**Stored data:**
□ □ □ □ □
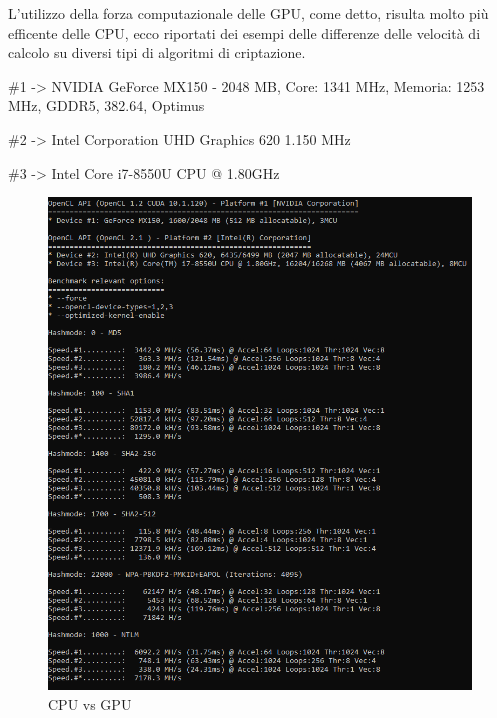 \newpage

L'utilizzo della forza computazionale delle GPU, come detto, risulta molto più efficente delle CPU, ecco riportati dei esempi delle differenze delle velocità di calcolo su diversi tipi di algoritmi di criptazione.
\newline

\#1 -> NVIDIA GeForce MX150 - 2048 MB, Core: 1341 MHz, Memoria: 1253 MHz, GDDR5, 382.64, Optimus

\#2 -> Intel Corporation UHD Graphics 620 1.150 MHz

\#3 -> Intel Core i7-8550U CPU @ 1.80GHz

\begin{figure}[ht]
    \centering
    \includegraphics[width=\linewidth]{Immagini/7/cpu_gpu.PNG}
    \caption{CPU vs GPU}
    \label{fig:CPU vs GPU}
\end{figure}

\label{chap:conc}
□ □ □ □ □
**Work order:** From the first line to the last, retype the data above exactly, but not its images.

**Exercise solution:**
 \newpage

L'utilizzo della forza computazionale delle GPU, come detto, risulta molto più efficente delle CPU, ecco riportati dei esempi delle differenze delle velocità di calcolo su diversi tipi di algoritmi di criptazione.
\newline

\#1 -> NVIDIA GeForce MX150 - 2048 MB, Core: 1341 MHz, Memoria: 1253 MHz, GDDR5, 382.64, Optimus

\#2 -> Intel Corporation UHD Graphics 620 1.150 MHz

\#3 -> Intel Core i7-8550U CPU @ 1.80GHz

\begin{figure}[ht]
    \centering
    \includegraphics[width=\linewidth]{Immagini/7/cpu_gpu.PNG}
    \caption{CPU vs GPU}
    \label{fig:CPU vs GPU}
\end{figure}

\label{chap:conc}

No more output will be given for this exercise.